§ **Task directions**: Go through the data and say how many lines include the string "well"; return only the figure.
** Given records follows **
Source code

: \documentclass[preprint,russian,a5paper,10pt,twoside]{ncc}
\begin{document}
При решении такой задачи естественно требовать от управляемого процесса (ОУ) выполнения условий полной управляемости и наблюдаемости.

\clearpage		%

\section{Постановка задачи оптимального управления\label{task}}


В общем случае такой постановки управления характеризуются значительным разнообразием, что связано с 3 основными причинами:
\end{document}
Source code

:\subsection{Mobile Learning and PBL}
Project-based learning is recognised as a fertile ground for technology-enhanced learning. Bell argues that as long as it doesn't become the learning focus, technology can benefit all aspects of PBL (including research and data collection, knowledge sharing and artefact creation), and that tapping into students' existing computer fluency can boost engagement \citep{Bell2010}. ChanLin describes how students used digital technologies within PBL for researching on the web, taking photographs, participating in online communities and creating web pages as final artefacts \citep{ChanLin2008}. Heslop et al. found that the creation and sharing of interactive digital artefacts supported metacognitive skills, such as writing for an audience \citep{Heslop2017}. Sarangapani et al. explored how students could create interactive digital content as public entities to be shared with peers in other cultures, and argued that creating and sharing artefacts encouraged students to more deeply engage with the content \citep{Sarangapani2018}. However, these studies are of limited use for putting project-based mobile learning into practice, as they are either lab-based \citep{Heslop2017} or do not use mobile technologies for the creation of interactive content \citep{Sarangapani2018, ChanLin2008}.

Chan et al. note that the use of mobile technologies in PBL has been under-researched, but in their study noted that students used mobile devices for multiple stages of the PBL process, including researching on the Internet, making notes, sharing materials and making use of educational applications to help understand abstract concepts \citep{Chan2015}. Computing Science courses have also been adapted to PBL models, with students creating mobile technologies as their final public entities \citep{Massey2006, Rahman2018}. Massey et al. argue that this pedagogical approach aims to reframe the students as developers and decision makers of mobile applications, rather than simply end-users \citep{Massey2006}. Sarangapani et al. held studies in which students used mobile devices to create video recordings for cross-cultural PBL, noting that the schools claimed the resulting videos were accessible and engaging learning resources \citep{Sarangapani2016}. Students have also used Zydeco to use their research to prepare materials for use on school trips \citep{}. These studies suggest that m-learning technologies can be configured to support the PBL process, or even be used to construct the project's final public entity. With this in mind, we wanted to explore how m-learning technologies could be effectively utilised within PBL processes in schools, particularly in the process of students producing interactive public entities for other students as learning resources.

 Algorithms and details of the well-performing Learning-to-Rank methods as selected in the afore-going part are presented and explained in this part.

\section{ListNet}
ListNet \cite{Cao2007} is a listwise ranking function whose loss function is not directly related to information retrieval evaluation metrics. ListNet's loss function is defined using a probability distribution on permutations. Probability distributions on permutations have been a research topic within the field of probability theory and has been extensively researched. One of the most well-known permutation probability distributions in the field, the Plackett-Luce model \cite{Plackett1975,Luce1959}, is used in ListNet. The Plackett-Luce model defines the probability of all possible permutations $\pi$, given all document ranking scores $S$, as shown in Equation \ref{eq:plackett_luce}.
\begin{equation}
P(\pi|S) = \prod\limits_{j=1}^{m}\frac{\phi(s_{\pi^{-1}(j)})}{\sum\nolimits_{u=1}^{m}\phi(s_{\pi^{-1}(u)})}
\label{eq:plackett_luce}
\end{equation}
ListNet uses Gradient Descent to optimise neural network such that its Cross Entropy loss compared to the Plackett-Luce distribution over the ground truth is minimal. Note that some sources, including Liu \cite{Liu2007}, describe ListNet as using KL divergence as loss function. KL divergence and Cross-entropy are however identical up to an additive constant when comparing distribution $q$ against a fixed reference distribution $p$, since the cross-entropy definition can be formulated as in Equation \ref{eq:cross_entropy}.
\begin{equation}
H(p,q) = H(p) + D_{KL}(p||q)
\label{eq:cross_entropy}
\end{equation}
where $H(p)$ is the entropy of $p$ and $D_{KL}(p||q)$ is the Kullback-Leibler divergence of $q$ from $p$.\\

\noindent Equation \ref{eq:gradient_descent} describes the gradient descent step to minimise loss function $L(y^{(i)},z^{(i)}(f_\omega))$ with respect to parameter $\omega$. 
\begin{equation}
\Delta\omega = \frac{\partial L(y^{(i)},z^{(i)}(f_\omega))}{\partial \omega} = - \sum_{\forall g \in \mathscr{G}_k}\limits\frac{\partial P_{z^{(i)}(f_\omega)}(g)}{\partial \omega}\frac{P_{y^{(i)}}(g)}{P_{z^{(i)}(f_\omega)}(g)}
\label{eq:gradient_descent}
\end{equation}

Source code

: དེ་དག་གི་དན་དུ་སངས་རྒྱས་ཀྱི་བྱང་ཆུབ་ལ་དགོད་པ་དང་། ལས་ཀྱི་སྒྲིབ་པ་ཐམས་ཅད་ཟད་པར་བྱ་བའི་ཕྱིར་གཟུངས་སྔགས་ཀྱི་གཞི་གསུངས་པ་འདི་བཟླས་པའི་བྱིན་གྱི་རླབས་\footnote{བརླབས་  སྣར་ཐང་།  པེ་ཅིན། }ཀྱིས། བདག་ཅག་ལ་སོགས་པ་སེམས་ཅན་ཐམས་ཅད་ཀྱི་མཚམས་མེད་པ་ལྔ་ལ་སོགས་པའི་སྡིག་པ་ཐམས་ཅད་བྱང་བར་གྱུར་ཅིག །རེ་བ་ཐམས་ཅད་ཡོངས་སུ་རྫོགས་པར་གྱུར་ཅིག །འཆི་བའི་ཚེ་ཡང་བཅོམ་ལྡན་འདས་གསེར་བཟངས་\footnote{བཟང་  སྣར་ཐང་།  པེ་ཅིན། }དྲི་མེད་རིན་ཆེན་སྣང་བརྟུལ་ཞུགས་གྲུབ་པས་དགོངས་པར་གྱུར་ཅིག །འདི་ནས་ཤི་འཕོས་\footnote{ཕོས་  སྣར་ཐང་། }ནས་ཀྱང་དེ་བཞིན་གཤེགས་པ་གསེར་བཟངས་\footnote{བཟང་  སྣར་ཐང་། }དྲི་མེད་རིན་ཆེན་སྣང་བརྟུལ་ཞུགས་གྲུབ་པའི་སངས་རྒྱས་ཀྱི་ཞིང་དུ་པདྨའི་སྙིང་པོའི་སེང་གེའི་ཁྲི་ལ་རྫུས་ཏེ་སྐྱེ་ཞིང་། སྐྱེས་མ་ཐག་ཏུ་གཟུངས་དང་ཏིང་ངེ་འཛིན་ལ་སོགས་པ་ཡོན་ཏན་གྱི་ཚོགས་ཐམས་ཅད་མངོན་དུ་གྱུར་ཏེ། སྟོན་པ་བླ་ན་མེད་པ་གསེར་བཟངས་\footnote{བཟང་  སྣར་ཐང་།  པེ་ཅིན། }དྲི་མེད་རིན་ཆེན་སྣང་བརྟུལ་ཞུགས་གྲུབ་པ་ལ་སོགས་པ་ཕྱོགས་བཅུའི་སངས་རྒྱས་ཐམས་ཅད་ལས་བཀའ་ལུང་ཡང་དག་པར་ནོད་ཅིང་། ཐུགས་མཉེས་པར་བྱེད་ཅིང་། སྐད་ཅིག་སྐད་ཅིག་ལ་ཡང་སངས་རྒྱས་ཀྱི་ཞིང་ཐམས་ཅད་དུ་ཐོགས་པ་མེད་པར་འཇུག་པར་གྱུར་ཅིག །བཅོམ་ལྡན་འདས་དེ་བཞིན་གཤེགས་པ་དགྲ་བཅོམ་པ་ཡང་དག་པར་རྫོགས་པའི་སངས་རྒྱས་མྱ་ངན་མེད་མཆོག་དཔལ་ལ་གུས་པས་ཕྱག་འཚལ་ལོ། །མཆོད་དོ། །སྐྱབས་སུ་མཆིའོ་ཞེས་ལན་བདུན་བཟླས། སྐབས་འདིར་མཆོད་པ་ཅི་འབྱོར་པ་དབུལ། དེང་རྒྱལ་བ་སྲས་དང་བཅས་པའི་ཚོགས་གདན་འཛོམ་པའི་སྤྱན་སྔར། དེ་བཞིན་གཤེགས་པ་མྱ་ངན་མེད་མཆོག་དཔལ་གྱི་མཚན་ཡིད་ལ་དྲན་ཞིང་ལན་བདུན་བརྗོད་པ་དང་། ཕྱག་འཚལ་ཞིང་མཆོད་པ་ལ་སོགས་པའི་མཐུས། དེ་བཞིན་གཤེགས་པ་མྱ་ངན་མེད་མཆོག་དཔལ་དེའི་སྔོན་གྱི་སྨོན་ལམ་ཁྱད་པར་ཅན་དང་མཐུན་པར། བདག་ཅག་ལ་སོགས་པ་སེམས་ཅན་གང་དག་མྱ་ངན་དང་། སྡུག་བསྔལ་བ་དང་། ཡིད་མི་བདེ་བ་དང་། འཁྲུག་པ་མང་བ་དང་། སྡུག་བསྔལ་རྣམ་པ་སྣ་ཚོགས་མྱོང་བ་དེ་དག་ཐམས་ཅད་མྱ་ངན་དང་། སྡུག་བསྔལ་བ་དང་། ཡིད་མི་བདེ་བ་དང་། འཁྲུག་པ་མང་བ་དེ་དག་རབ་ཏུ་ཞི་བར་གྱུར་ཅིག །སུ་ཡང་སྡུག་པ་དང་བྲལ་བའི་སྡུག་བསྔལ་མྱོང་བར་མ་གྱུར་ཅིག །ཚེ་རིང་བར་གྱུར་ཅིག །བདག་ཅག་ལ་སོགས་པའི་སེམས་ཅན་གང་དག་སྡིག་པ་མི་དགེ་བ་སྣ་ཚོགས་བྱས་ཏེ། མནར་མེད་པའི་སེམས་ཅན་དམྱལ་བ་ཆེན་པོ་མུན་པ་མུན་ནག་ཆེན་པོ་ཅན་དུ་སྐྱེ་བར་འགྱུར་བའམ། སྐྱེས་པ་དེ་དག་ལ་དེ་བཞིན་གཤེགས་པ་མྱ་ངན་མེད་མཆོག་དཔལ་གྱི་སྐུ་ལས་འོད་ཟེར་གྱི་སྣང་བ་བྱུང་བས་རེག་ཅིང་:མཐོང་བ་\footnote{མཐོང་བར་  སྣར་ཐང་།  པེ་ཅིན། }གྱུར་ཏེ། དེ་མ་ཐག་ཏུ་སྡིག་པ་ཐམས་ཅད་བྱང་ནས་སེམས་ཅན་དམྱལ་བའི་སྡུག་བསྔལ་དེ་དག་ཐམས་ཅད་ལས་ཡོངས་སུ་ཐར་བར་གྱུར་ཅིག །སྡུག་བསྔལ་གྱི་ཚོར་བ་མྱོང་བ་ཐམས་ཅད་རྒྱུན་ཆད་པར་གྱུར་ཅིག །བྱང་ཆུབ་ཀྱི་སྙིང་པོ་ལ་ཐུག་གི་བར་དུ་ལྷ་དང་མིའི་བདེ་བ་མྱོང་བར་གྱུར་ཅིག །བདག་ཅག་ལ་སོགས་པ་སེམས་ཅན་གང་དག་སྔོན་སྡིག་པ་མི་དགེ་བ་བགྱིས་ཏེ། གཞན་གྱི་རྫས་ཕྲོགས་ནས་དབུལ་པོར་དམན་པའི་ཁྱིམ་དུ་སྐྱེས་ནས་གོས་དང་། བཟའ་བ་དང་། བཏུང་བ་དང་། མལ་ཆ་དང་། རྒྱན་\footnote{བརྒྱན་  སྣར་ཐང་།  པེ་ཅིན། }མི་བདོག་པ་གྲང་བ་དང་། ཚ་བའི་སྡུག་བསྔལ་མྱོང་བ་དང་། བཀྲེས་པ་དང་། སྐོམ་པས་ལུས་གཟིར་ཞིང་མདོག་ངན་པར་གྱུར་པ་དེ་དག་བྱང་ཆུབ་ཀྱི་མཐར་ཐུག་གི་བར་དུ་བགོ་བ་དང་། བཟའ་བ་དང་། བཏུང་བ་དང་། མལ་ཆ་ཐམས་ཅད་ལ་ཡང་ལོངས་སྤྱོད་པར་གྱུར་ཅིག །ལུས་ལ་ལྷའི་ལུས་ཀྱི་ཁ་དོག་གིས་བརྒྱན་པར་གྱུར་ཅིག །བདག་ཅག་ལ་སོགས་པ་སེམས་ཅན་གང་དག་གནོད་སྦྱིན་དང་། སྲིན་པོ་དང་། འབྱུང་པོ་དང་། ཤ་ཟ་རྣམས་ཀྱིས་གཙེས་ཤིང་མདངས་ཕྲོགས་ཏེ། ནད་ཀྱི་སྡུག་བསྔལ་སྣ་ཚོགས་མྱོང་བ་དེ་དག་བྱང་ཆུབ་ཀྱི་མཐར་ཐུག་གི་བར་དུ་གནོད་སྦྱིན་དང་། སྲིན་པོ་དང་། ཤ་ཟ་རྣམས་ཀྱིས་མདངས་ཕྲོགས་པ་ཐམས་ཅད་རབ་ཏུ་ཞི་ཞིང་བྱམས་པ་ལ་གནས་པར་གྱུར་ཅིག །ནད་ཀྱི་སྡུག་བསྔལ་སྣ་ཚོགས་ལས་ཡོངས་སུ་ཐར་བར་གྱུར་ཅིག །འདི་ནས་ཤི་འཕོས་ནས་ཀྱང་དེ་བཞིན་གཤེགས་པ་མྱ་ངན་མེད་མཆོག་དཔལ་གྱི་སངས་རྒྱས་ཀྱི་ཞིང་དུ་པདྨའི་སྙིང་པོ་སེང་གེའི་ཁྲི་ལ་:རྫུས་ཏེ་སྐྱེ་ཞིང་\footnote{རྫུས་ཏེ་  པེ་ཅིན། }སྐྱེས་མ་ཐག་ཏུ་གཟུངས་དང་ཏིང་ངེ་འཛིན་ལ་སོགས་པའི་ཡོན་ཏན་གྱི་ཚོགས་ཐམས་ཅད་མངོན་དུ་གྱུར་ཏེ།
** End of Given records **
§ **Expected answer**: 2